__Try it__: When the line containing "CLAS-NOTE 1992-012 (1992)." is reached, begin transcribing. Continue exactly through the final line of the listing, and return nothing else.
---
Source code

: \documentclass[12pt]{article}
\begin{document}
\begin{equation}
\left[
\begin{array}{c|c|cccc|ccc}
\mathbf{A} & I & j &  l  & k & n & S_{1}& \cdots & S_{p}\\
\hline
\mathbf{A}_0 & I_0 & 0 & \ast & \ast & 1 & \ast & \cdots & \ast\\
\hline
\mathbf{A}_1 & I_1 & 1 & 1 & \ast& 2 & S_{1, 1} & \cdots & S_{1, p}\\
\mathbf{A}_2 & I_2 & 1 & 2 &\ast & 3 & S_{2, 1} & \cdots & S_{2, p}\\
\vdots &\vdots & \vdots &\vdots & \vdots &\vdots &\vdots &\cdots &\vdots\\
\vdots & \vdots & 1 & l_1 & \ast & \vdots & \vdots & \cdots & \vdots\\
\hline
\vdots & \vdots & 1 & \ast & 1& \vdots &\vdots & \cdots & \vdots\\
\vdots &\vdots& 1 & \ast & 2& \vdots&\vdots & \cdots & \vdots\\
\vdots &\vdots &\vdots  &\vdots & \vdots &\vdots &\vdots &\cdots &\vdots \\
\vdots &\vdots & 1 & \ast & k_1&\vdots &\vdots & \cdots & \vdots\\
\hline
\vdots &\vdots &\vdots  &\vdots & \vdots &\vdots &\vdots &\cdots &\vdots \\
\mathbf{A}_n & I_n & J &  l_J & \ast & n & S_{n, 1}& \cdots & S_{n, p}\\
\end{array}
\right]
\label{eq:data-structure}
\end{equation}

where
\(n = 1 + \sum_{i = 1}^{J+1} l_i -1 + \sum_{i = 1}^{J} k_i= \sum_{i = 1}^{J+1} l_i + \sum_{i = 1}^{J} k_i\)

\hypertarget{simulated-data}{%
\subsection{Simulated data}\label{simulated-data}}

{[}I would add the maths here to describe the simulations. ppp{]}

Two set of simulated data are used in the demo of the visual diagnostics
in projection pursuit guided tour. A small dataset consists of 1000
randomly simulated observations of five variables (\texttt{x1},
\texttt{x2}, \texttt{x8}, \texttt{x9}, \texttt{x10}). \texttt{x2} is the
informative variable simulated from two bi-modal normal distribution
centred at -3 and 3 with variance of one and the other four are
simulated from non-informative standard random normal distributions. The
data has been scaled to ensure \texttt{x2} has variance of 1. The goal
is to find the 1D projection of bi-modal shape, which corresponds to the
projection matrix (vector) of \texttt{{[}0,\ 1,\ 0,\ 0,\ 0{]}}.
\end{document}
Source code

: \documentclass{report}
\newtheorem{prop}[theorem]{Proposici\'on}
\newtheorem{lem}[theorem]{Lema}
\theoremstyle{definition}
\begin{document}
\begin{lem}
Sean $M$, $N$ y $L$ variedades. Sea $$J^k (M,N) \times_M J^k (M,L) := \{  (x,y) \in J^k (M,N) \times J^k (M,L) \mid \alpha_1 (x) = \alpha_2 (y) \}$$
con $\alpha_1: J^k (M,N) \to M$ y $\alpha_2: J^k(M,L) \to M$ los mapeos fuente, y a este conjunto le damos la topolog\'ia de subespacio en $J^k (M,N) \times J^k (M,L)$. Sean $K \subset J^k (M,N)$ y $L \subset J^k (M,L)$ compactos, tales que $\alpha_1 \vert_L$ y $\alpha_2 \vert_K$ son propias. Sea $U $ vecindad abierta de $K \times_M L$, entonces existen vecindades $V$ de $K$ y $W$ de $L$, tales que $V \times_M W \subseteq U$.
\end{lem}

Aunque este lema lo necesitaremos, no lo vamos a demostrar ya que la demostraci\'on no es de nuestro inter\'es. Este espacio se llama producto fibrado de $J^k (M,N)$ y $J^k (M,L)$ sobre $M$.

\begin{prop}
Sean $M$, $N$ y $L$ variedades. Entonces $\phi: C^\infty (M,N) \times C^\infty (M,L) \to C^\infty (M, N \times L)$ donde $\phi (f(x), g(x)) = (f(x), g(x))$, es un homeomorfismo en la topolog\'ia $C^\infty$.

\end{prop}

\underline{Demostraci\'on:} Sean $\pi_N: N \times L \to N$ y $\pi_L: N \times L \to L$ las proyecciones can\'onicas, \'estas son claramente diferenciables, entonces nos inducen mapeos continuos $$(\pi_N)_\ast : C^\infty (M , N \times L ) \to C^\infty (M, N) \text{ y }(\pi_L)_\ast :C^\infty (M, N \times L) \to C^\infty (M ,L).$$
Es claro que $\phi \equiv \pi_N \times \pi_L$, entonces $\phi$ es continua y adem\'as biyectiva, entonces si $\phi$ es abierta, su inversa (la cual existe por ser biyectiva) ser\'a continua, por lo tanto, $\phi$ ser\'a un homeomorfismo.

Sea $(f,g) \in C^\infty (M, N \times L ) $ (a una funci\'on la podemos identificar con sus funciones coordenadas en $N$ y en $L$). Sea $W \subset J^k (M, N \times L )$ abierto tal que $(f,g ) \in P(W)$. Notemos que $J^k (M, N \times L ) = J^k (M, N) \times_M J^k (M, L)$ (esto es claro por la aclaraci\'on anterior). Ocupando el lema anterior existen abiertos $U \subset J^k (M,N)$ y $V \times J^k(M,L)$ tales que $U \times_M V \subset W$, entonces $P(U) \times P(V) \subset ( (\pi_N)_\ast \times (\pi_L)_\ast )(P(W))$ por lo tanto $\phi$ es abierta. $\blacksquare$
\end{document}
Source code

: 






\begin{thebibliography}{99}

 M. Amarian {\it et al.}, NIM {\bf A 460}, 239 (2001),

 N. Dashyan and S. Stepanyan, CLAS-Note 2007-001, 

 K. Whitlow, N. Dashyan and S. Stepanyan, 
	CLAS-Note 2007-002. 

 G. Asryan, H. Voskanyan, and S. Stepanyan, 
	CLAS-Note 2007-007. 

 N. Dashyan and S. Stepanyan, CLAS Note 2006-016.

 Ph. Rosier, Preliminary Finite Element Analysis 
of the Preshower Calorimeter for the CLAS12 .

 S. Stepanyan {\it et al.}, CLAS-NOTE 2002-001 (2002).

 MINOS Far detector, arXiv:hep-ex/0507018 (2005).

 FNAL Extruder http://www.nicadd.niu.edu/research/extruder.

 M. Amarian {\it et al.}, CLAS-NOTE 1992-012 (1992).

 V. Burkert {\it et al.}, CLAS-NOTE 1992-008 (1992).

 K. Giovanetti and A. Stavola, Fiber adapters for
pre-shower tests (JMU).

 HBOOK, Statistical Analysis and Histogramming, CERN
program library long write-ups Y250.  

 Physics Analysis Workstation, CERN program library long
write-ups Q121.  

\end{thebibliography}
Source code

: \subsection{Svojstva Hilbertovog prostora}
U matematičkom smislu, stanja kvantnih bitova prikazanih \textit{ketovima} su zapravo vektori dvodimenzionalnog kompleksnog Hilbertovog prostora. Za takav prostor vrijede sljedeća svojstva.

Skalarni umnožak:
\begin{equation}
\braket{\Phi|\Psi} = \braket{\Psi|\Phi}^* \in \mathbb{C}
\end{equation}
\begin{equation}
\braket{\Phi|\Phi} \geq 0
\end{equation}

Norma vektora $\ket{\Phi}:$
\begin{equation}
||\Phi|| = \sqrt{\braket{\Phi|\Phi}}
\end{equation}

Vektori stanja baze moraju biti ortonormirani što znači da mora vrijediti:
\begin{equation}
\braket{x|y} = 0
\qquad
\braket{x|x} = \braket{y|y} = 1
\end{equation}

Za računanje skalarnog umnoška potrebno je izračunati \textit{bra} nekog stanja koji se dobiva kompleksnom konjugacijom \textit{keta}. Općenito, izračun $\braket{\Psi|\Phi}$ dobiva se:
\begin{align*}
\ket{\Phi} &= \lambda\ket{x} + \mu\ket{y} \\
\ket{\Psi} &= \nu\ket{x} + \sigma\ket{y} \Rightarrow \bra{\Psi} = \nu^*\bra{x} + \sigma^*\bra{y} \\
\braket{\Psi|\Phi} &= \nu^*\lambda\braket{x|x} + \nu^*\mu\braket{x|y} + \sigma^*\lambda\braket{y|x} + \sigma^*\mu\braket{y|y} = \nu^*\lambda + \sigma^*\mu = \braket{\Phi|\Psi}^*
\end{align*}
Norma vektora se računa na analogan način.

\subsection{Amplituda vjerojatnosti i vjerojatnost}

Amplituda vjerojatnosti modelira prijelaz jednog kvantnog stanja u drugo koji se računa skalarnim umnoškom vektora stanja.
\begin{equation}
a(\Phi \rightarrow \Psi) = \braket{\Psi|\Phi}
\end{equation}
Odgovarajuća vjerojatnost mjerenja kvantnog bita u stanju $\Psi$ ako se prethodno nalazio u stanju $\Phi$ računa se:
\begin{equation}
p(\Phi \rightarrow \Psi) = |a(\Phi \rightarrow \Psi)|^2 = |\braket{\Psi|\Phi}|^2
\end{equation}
---
__Output of the task__:
 M. Amarian {\it et al.}, CLAS-NOTE 1992-012 (1992).

 V. Burkert {\it et al.}, CLAS-NOTE 1992-008 (1992).

 K. Giovanetti and A. Stavola, Fiber adapters for
pre-shower tests (JMU).

 HBOOK, Statistical Analysis and Histogramming, CERN
program library long write-ups Y250.  

 Physics Analysis Workstation, CERN program library long
write-ups Q121.  

\end{thebibliography}
Source code

: \subsection{Svojstva Hilbertovog prostora}
U matematičkom smislu, stanja kvantnih bitova prikazanih \textit{ketovima} su zapravo vektori dvodimenzionalnog kompleksnog Hilbertovog prostora. Za takav prostor vrijede sljedeća svojstva.

Skalarni umnožak:
\begin{equation}
\braket{\Phi|\Psi} = \braket{\Psi|\Phi}^* \in \mathbb{C}
\end{equation}
\begin{equation}
\braket{\Phi|\Phi} \geq 0
\end{equation}

Norma vektora $\ket{\Phi}:$
\begin{equation}
||\Phi|| = \sqrt{\braket{\Phi|\Phi}}
\end{equation}

Vektori stanja baze moraju biti ortonormirani što znači da mora vrijediti:
\begin{equation}
\braket{x|y} = 0
\qquad
\braket{x|x} = \braket{y|y} = 1
\end{equation}

Za računanje skalarnog umnoška potrebno je izračunati \textit{bra} nekog stanja koji se dobiva kompleksnom konjugacijom \textit{keta}. Općenito, izračun $\braket{\Psi|\Phi}$ dobiva se:
\begin{align*}
\ket{\Phi} &= \lambda\ket{x} + \mu\ket{y} \\
\ket{\Psi} &= \nu\ket{x} + \sigma\ket{y} \Rightarrow \bra{\Psi} = \nu^*\bra{x} + \sigma^*\bra{y} \\
\braket{\Psi|\Phi} &= \nu^*\lambda\braket{x|x} + \nu^*\mu\braket{x|y} + \sigma^*\lambda\braket{y|x} + \sigma^*\mu\braket{y|y} = \nu^*\lambda + \sigma^*\mu = \braket{\Phi|\Psi}^*
\end{align*}
Norma vektora se računa na analogan način.

\subsection{Amplituda vjerojatnosti i vjerojatnost}

Amplituda vjerojatnosti modelira prijelaz jednog kvantnog stanja u drugo koji se računa skalarnim umnoškom vektora stanja.
\begin{equation}
a(\Phi \rightarrow \Psi) = \braket{\Psi|\Phi}
\end{equation}
Odgovarajuća vjerojatnost mjerenja kvantnog bita u stanju $\Psi$ ako se prethodno nalazio u stanju $\Phi$ računa se:
\begin{equation}
p(\Phi \rightarrow \Psi) = |a(\Phi \rightarrow \Psi)|^2 = |\braket{\Psi|\Phi}|^2
\end{equation}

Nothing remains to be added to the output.